▸ Aim of the task:
Would you please return the lines of the entries below starting at the line that has "- Views are class based" and ending at the line that has "[API Views](./api/common_views.md) docs.", both included, exactly as they are?

▸ Data listing:
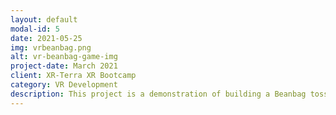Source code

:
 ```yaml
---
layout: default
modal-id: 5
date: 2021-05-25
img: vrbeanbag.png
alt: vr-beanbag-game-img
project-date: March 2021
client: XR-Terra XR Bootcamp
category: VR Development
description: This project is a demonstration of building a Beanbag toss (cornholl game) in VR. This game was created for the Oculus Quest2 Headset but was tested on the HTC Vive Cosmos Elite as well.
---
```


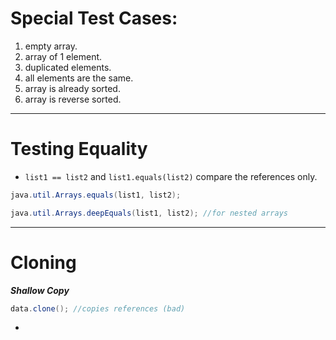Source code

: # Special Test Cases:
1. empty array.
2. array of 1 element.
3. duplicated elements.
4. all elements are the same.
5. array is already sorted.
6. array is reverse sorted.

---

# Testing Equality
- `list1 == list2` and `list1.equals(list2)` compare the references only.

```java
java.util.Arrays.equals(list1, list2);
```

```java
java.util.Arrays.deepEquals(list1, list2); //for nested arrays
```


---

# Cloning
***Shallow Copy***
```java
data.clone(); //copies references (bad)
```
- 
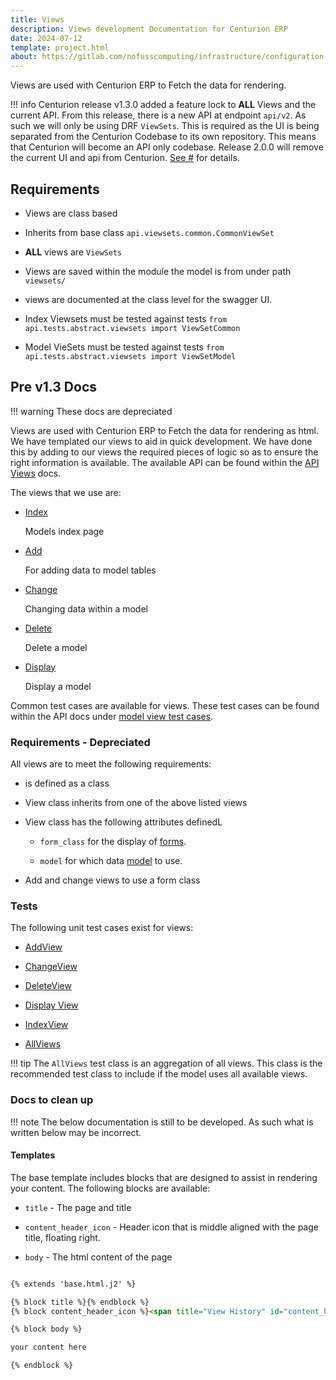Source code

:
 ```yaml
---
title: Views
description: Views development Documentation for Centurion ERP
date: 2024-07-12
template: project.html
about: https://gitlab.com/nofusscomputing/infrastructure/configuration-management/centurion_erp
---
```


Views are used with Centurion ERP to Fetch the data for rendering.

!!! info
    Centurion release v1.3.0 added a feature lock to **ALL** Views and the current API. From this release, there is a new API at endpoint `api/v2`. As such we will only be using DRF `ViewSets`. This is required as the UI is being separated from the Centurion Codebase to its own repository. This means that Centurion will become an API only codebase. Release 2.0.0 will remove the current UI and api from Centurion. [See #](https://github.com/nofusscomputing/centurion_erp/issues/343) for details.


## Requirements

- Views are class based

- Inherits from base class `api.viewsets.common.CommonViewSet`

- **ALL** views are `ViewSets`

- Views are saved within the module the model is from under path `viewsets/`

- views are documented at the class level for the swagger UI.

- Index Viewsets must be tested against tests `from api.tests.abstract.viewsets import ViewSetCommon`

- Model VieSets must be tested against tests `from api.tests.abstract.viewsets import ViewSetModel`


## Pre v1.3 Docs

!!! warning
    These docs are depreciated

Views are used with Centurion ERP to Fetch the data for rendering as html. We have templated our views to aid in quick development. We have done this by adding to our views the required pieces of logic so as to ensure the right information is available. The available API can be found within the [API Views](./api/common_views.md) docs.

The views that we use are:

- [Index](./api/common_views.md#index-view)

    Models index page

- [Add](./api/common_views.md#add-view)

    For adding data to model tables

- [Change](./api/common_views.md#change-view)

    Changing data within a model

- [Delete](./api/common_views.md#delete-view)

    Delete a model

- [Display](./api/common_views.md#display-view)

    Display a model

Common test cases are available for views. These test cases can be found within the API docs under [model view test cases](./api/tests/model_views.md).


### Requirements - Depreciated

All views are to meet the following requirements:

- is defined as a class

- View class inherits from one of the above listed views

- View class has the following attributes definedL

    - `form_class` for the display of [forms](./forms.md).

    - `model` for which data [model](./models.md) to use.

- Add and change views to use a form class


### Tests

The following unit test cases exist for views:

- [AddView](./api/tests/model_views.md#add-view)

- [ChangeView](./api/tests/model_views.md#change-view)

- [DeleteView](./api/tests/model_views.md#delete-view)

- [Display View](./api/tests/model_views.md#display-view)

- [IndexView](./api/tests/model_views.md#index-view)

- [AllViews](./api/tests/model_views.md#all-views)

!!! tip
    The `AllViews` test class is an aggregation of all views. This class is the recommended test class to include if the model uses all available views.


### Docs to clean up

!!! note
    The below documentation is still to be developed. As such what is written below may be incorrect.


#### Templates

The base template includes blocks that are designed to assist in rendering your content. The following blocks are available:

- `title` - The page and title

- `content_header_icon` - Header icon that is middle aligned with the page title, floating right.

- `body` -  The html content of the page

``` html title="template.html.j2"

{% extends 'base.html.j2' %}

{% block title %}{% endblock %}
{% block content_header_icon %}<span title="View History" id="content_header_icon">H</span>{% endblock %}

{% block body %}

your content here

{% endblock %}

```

▸ Expected answer:
- Views are class based

- Inherits from base class `api.viewsets.common.CommonViewSet`

- **ALL** views are `ViewSets`

- Views are saved within the module the model is from under path `viewsets/`

- views are documented at the class level for the swagger UI.

- Index Viewsets must be tested against tests `from api.tests.abstract.viewsets import ViewSetCommon`

- Model VieSets must be tested against tests `from api.tests.abstract.viewsets import ViewSetModel`


## Pre v1.3 Docs

!!! warning
    These docs are depreciated

Views are used with Centurion ERP to Fetch the data for rendering as html. We have templated our views to aid in quick development. We have done this by adding to our views the required pieces of logic so as to ensure the right information is available. The available API can be found within the [API Views](./api/common_views.md) docs.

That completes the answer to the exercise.